At least the Government have recognised that there is a crisis in the funding of adult social care. The costs of care for vulnerable children is, if anything, a bigger funding crisis. The total number of looked-after children reached a new high of 75,420 last year, representing the biggest annual rise in the number of children in care in eight years. An average of 88 children now come into care every day and, overall, councils face a £3.1 billion funding gap for children’s services by 2025. Again, sadly, the government response in terms of funding is minimal in comparison to the need—just a share of the social care and children’s budget of £410 million, when the need is £600 million for children alone. Can the Minister provide assurance that policies are being developed by the Government to address what appears a startling abdication of responsibility for the most vulnerable children in England?

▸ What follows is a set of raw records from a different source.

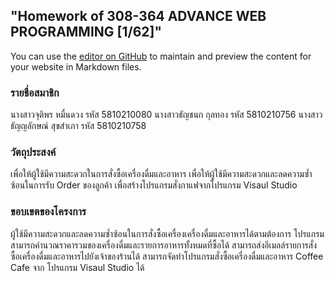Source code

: ## "Homework of 308-364 ADVANCE WEB PROGRAMMING [1/62]"

You can use the [editor on GitHub](https://github.com/FangJutiporn/5810210080.github.io/edit/master/index.md) to maintain and preview the content for your website in Markdown files.

### รายชื่อสมาชิก

นางสาวจุติพร            หมื่นดวง         รหัส 5810210080
นางสาวธัญชนก         กุลทอง            รหัส  5810210756
นางสาวธัญญลักษณ์   สุขสำเภา         รหัส 5810210758

### วัตถุประสงค์

เพื่อให้ผู้ใช้มีความสะดวกในการสั่งซื้อเครื่องดื่มและอาหาร
เพื่อให้ผู้ใช้มีความสะดวกและลดความซ้ำซ้อนในการรับ Order ของลูกค้า
เพื่อสร้างโปรแกรมสั่งกาแฟจากโปรแกรม  Visaul Studio

### ขอบเขตของโครงการ

ผู้ใช้มีความสะดวกและลดความซ้ำซ้อนในการสั่งซื้อเครื่องเครื่องดื่มและอาหารได้ตามต้องการ
โปรแกรมสามารถคำนวณราคารวมของเครื่องดื่มและรายการอาหารทั้งหมดที่ซื้อได้
สามารถส่งอีเมลล์รายการสั่งซื้อเครื่องดื่มและอาหารไปยังเจ้าของร้านได้
สามารถจัดทำโปรแกรมสั่งซื้อเครื่องดื่มและอาหาร Coffee Cafe จาก โปรแกรม Visaul Studio ได้





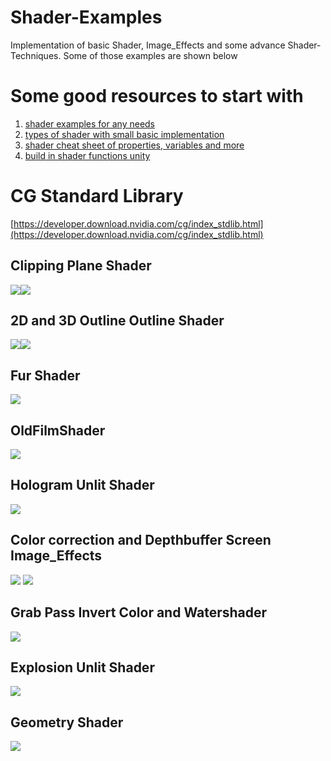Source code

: # Shader-Examples
Implementation of basic Shader, Image_Effects and some advance Shader-Techniques. Some of those examples are shown below
# Some good resources to start with
1. [shader examples for any needs](https://github.com/baba-s/awesome-unity-open-source-on-github#Outline)
2. [types of shader with small basic implementation](https://gist.github.com/enesser/5d5c3ec75989eeb60a61ac9a439ad4f0)
3. [shader cheat sheet of properties, variables and more](https://gist.github.com/Split82/d1651403ffb05e912d9c3786f11d6a44)
4. [build in shader functions unity](https://docs.unity3d.com/2019.3/Documentation/Manual/SL-BuiltinFunctions.html)
# CG Standard Library
[https://developer.download.nvidia.com/cg/index_stdlib.html](https://developer.download.nvidia.com/cg/index_stdlib.html)

## Clipping Plane Shader
![](https://github.com/IMGSaibh/Shader-Examples/blob/master/gif/Outline_Shader_3D.JPG)![](https://github.com/IMGSaibh/Shader-Examples/blob/master/gif/ClippingPlane.JPG)

## 2D and 3D Outline Outline Shader
![](https://github.com/IMGSaibh/Shader-Examples/blob/master/gif/Outline_Shader_3D.JPG)![](https://github.com/IMGSaibh/Shader-Examples/blob/master/gif/Outline_Shader_2D.JPG)
## Fur Shader
![](https://github.com/IMGSaibh/Shader-Examples/blob/master/gif/Fur.JPG)
## OldFilmShader
![](https://github.com/IMGSaibh/Shader-Examples/blob/master/gif/oldFilmShader.gif)
## Hologram Unlit Shader
![](https://github.com/IMGSaibh/Shader-Examples/blob/master/gif/Hologram.gif)
## Color correction and Depthbuffer Screen Image_Effects
![](https://github.com/IMGSaibh/Shader-Examples/blob/master/gif/basicColorcorrection.gif) ![](https://github.com/IMGSaibh/Shader-Examples/blob/master/gif/Depthbuffer.JPG)
## Grab Pass Invert Color and Watershader
![](https://github.com/IMGSaibh/Shader-Examples/blob/master/gif/grabPass_Water_Shader.gif)
## Explosion Unlit Shader
![](https://github.com/IMGSaibh/Shader-Examples/blob/master/gif/explosion.gif)
## Geometry Shader
![](https://github.com/IMGSaibh/Shader-Examples/blob/master/gif/Geometry_Shader.gif)
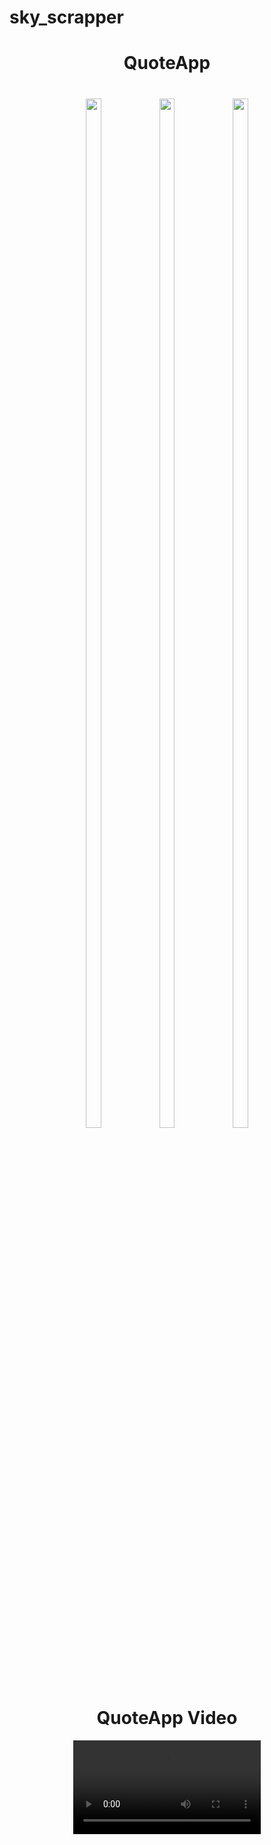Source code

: # sky_scrapper

<h1 align = "center">
QuoteApp
</h1>

<h1 align = "center">
  <img src="https://github.com/user-attachments/assets/dc3a48de-bd2b-4ecf-b7ee-a1f1d3989e07" height=65%  width=22%>
  <img src="https://github.com/user-attachments/assets/92be395a-5fea-4953-9a86-c4cca43d15e7" height=65%  width=22%>
  <img src="https://github.com/user-attachments/assets/059c594d-9b36-4890-b38f-d7f8fa5e04e1" height=65%  width=22%>
</h1>



<h1 align = "center">
QuoteApp Video
</h1>
<div align="center">
<video src = "https://github.com/user-attachments/assets/0753c4fb-2e7d-48d2-90c3-b4a0d0896b8d">
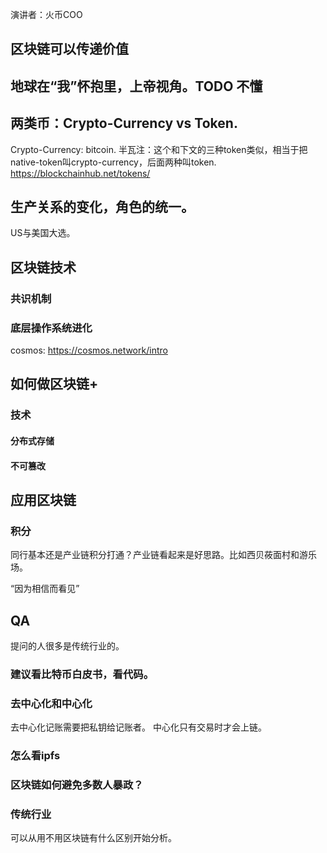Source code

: 
演讲者：火币COO

## 区块链可以传递价值

## 地球在“我”怀抱里，上帝视角。TODO 不懂

## 两类币：Crypto-Currency vs Token.
Crypto-Currency: bitcoin.
半瓦注：这个和下文的三种token类似，相当于把native-token叫crypto-currency，后面两种叫token. <https://blockchainhub.net/tokens/>

## 生产关系的变化，角色的统一。
US与美国大选。

## 区块链技术
### 共识机制
### 底层操作系统进化
cosmos: <https://cosmos.network/intro>

## 如何做区块链+
### 技术
#### 分布式存储
#### 不可篡改

## 应用区块链
### 积分
同行基本还是产业链积分打通？产业链看起来是好思路。比如西贝莜面村和游乐场。

“因为相信而看见”

## QA
提问的人很多是传统行业的。
### 建议看比特币白皮书，看代码。

### 去中心化和中心化
去中心化记账需要把私钥给记账者。
中心化只有交易时才会上链。

### 怎么看ipfs

### 区块链如何避免多数人暴政？

### 传统行业
可以从用不用区块链有什么区别开始分析。

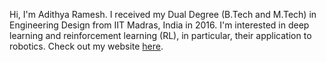Hi, I'm Adithya Ramesh. I received my Dual Degree (B.Tech and M.Tech) in Engineering Design from IIT Madras, India in 2016. 
I'm interested in deep learning and reinforcement learning (RL), in particular, their application to robotics.  Check out my website [here](https://adi3e08.github.io/).
<!---
adi3e08/adi3e08 is a ✨ special ✨ repository because its `README.md` (this file) appears on your GitHub profile.
You can click the Preview link to take a look at your changes.
--->
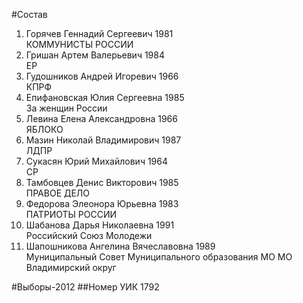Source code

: #Состав
1. Горячев Геннадий Сергеевич 1981   
    КОММУНИСТЫ РОССИИ
2. Гришан Артем Валерьевич 1984   
    ЕР
3. Гудошников Андрей Игоревич 1966   
    КПРФ
4. Епифановская Юлия Сергеевна 1985   
    За женщин России
5. Левина Елена Александровна 1966   
    ЯБЛОКО
6. Мазин Николай Владимирович 1987   
    ЛДПР
7. Сукасян Юрий Михайлович 1964   
    СР
8. Тамбовцев Денис Викторович 1985   
    ПРАВОЕ ДЕЛО
9. Федорова Элеонора Юрьевна 1983   
    ПАТРИОТЫ РОССИИ
10. Шабанова Дарья Николаевна 1991   
    Российский Союз Молодежи
11. Шапошникова Ангелина Вячеславовна 1989   
    Муниципальный Совет Муниципального образования МО МО Владимирский округ

#Выборы-2012
##Номер УИК
1792
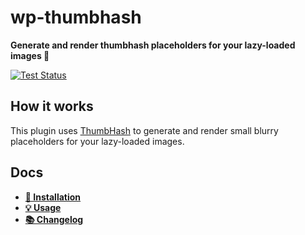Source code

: # wp-thumbhash

**Generate and render thumbhash placeholders for your lazy-loaded images 🦦**

[![Test Status](https://img.shields.io/github/actions/workflow/status/hirasso/wp-thumbhash/ci.yml?label=tests)](https://github.com/hirasso/wp-thumbhash/actions/workflows/ci.yml)

## How it works

This plugin uses [ThumbHash](https://evanw.github.io/thumbhash/) to generate and render small
blurry placeholders for your lazy-loaded images.

## Docs
- [**🔌 Installation**](./docs/INSTALLATION.md)
- [**💡 Usage**](./docs/USAGE.md)
- [**📚 Changelog**](./CHANGELOG.md)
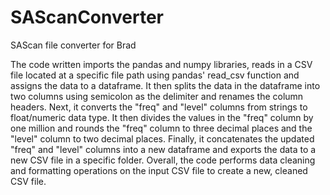 # SAScanConverter
 SAScan file converter for Brad

The code written imports the pandas and numpy libraries, reads in a CSV file located at a specific file path using pandas' read_csv function and assigns the data to a dataframe. It then splits the data in the dataframe into two columns using semicolon as the delimiter and renames the column headers. Next, it converts the "freq" and "level" columns from strings to float/numeric data type. It then divides the values in the "freq" column by one million and rounds the "freq" column to three decimal places and the "level" column to two decimal places. Finally, it concatenates the updated "freq" and "level" columns into a new dataframe and exports the data to a new CSV file in a specific folder. Overall, the code performs data cleaning and formatting operations on the input CSV file to create a new, cleaned CSV file.
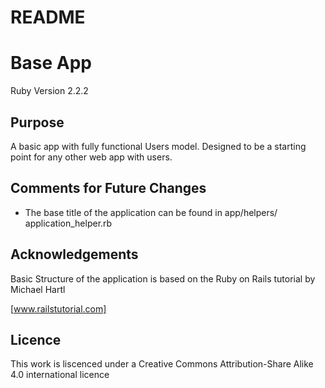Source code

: # README

Base App
==============

Ruby Version 2.2.2

Purpose
-------
A basic app with fully functional Users model. Designed to be 
a starting point for any other web app with users.

Comments for Future Changes
---------------------------

 * The base title of the application can be found in app/helpers/
   application\_helper.rb

Acknowledgements
----------------

Basic Structure of the application is based on the Ruby on Rails
tutorial by Michael Hartl

[www.railstutorial.com]

Licence
--------

This work is liscenced under a Creative Commons Attribution-Share
Alike 4.0 international licence


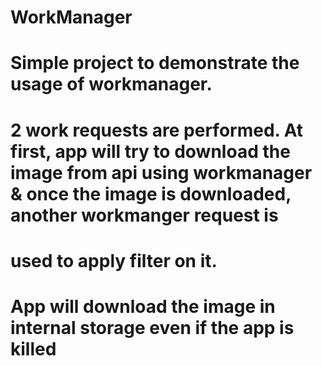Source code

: # WorkManager
# Simple project to demonstrate the usage of workmanager.
# 2 work requests are performed. At first, app will try to download the image from api using workmanager & once the image is downloaded, another workmanger request is 
# used to apply filter on it.
# App will download the image in internal storage even if the app is killed 
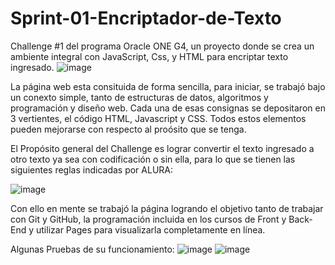 # Sprint-01-Encriptador-de-Texto
Challenge #1 del programa Oracle ONE G4, un proyecto donde se crea un ambiente integral con JavaScript, Css, y HTML para encriptar texto ingresado.
![image](https://user-images.githubusercontent.com/111110959/232632814-a80870a3-f7c8-48bd-adb6-3ac45559d7c8.png)


La página web esta consituida de forma sencilla, para iniciar, se trabajó bajo un conexto simple, tanto de estructuras de datos, algoritmos y programación y diseño web. Cada una de esas consignas se depositaron en 3 vertientes, el código HTML, Javascript y CSS. Todos estos elementos pueden mejorarse con respecto al proósito que se tenga. 

El Propósito general del Challenge es lograr convertir el texto ingresado a otro texto ya sea con codificación o sin ella, para lo que se tienen las siguientes reglas indicadas por ALURA:

![image](https://user-images.githubusercontent.com/111110959/232635411-926eb206-7467-4382-93af-62513692b518.png)

Con ello en mente se trabajó la página logrando el objetivo tanto de trabajar con Git y GitHub, la programación incluida en los cursos de Front y Back-End y utilizar Pages para visualizarla completamente en línea.

Algunas Pruebas de su funcionamiento: 
![image](https://user-images.githubusercontent.com/111110959/232635852-44f7032b-84c0-4bbf-932d-f9dfb17f6a23.png)
![image](https://user-images.githubusercontent.com/111110959/232636313-7c4baae4-fdf0-417e-8f82-6e4f2d67656a.png)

At the heart of these two immense failures is the bare fact that the Government are failing to develop policies for the fundamental reform of local government finance. They have previously committed to a multiyear provision of funding. That has failed, and local government finds that it is unable to plan for more than one year at a time because of it. That is simply not an efficient use of public funds. A major portion of the quantum of funds available comes from business rates. That tax is rightly criticised for no longer reflecting modern business practice. My party, the Liberal Democrats, has at least proposed a solution: replace business rates with a commercial landowner levy and increase funding for health and social care with a 1p rise in income tax. What are the Government’s plans?
Of course, a major element of the problem for local government is that key decisions are still taken in London. Where are the plans for a genuine devolution of responsibilities and funding? Perhaps the Minister can provide some clues.
The one glimmer of hope in the Government’s plans addresses the viability of some struggling towns. Of course, additional funding is to be welcomed, but deep-seated problems will not be resolved by one-off funding, as previous iterations have demonstrated. Councils provide essential, life-enhancing services. It is a shocking indictment of this Government that these needs are not being addressed.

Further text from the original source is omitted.